## Records supplied:
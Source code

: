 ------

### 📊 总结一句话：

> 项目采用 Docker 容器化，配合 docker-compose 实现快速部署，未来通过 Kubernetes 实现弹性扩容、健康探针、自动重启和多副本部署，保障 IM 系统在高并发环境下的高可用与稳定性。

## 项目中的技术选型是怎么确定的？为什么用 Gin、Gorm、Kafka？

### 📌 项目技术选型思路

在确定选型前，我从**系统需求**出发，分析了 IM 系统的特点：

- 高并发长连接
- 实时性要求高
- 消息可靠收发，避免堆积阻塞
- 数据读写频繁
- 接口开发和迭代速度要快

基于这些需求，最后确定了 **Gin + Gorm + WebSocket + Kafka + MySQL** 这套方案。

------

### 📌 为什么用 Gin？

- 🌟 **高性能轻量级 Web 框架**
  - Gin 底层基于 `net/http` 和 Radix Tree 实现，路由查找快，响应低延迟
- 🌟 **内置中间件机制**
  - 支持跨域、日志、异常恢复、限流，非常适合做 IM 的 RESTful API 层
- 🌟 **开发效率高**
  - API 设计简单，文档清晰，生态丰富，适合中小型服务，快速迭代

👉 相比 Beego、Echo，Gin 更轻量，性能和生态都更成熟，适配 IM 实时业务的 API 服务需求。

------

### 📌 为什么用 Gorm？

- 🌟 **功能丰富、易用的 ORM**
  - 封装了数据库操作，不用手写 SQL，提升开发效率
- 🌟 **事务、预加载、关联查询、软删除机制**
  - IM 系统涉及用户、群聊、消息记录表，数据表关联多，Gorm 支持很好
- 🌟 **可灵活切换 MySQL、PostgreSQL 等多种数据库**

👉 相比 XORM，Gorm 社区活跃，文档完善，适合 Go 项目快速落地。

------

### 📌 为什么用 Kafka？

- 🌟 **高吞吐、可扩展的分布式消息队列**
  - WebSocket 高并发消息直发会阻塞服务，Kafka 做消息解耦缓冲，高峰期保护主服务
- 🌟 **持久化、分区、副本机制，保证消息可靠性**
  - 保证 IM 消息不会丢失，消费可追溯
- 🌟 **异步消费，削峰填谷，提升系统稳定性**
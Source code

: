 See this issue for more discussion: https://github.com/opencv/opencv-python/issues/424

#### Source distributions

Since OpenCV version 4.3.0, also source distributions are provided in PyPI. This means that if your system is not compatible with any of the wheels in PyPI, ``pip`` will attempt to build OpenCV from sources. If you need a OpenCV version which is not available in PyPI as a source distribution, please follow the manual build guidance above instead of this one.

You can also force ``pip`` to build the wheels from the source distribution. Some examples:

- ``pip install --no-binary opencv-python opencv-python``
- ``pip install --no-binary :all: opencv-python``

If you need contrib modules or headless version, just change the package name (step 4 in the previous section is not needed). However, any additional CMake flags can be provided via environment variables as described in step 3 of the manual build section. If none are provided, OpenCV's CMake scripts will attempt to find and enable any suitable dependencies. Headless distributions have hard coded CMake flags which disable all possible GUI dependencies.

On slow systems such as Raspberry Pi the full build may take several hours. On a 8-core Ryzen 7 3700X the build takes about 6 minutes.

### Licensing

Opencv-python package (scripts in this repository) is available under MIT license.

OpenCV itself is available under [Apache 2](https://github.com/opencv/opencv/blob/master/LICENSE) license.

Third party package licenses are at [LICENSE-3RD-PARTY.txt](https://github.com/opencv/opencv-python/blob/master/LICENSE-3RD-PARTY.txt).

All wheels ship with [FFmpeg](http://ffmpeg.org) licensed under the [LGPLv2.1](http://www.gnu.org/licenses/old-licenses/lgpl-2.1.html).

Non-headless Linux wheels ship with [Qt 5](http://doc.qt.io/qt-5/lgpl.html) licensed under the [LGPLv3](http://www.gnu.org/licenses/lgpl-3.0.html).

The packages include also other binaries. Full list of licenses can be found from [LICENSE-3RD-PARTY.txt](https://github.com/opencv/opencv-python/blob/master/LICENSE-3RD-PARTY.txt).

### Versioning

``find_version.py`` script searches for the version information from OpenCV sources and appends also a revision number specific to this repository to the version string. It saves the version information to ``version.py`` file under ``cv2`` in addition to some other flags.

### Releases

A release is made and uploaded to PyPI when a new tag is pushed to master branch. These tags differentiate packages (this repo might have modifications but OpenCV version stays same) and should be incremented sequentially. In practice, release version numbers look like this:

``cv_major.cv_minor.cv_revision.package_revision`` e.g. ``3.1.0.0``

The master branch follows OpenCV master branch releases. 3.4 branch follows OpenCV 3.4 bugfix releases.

## Work instruction:
Only the lines above from the one with "Non-headless Linux wheels" up to and including the one with "A release is" should be repeated, exactly as written.

## Answer section:
Non-headless Linux wheels ship with [Qt 5](http://doc.qt.io/qt-5/lgpl.html) licensed under the [LGPLv3](http://www.gnu.org/licenses/lgpl-3.0.html).

The packages include also other binaries. Full list of licenses can be found from [LICENSE-3RD-PARTY.txt](https://github.com/opencv/opencv-python/blob/master/LICENSE-3RD-PARTY.txt).

### Versioning

``find_version.py`` script searches for the version information from OpenCV sources and appends also a revision number specific to this repository to the version string. It saves the version information to ``version.py`` file under ``cv2`` in addition to some other flags.

### Releases

A release is made and uploaded to PyPI when a new tag is pushed to master branch. These tags differentiate packages (this repo might have modifications but OpenCV version stays same) and should be incremented sequentially. In practice, release version numbers look like this:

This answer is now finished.